Source data

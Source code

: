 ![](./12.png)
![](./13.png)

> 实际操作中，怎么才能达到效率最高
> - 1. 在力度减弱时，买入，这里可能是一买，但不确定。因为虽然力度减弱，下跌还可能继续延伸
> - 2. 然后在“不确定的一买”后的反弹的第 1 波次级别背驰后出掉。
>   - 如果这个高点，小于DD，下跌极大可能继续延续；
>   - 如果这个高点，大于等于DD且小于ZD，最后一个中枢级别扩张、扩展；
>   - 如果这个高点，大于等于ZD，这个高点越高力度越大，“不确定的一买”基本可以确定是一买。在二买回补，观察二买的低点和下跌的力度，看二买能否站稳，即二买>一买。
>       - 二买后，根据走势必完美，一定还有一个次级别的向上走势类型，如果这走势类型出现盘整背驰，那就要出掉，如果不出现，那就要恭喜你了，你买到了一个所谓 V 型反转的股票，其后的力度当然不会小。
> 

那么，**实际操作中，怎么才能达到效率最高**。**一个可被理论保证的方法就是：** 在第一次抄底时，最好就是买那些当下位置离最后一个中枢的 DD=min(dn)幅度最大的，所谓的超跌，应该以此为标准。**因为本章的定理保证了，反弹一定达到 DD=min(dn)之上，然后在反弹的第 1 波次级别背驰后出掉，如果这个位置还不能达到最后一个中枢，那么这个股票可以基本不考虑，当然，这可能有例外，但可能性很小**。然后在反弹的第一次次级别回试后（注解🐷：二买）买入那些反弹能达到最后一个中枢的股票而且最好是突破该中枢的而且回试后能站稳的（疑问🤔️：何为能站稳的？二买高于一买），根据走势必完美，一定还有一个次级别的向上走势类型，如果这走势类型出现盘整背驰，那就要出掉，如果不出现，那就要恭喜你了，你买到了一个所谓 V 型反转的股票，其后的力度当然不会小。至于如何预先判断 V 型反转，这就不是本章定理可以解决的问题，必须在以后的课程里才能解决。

# [What needs to be done]
Each entry needs to be transcribed exactly.

# [Expected answer]
Source code

: ![](./12.png)
![](./13.png)

> 实际操作中，怎么才能达到效率最高
> - 1. 在力度减弱时，买入，这里可能是一买，但不确定。因为虽然力度减弱，下跌还可能继续延伸
> - 2. 然后在“不确定的一买”后的反弹的第 1 波次级别背驰后出掉。
>   - 如果这个高点，小于DD，下跌极大可能继续延续；
>   - 如果这个高点，大于等于DD且小于ZD，最后一个中枢级别扩张、扩展；
>   - 如果这个高点，大于等于ZD，这个高点越高力度越大，“不确定的一买”基本可以确定是一买。在二买回补，观察二买的低点和下跌的力度，看二买能否站稳，即二买>一买。
>       - 二买后，根据走势必完美，一定还有一个次级别的向上走势类型，如果这走势类型出现盘整背驰，那就要出掉，如果不出现，那就要恭喜你了，你买到了一个所谓 V 型反转的股票，其后的力度当然不会小。
> 

那么，**实际操作中，怎么才能达到效率最高**。**一个可被理论保证的方法就是：** 在第一次抄底时，最好就是买那些当下位置离最后一个中枢的 DD=min(dn)幅度最大的，所谓的超跌，应该以此为标准。**因为本章的定理保证了，反弹一定达到 DD=min(dn)之上，然后在反弹的第 1 波次级别背驰后出掉，如果这个位置还不能达到最后一个中枢，那么这个股票可以基本不考虑，当然，这可能有例外，但可能性很小**。然后在反弹的第一次次级别回试后（注解🐷：二买）买入那些反弹能达到最后一个中枢的股票而且最好是突破该中枢的而且回试后能站稳的（疑问🤔️：何为能站稳的？二买高于一买），根据走势必完美，一定还有一个次级别的向上走势类型，如果这走势类型出现盘整背驰，那就要出掉，如果不出现，那就要恭喜你了，你买到了一个所谓 V 型反转的股票，其后的力度当然不会小。至于如何预先判断 V 型反转，这就不是本章定理可以解决的问题，必须在以后的课程里才能解决。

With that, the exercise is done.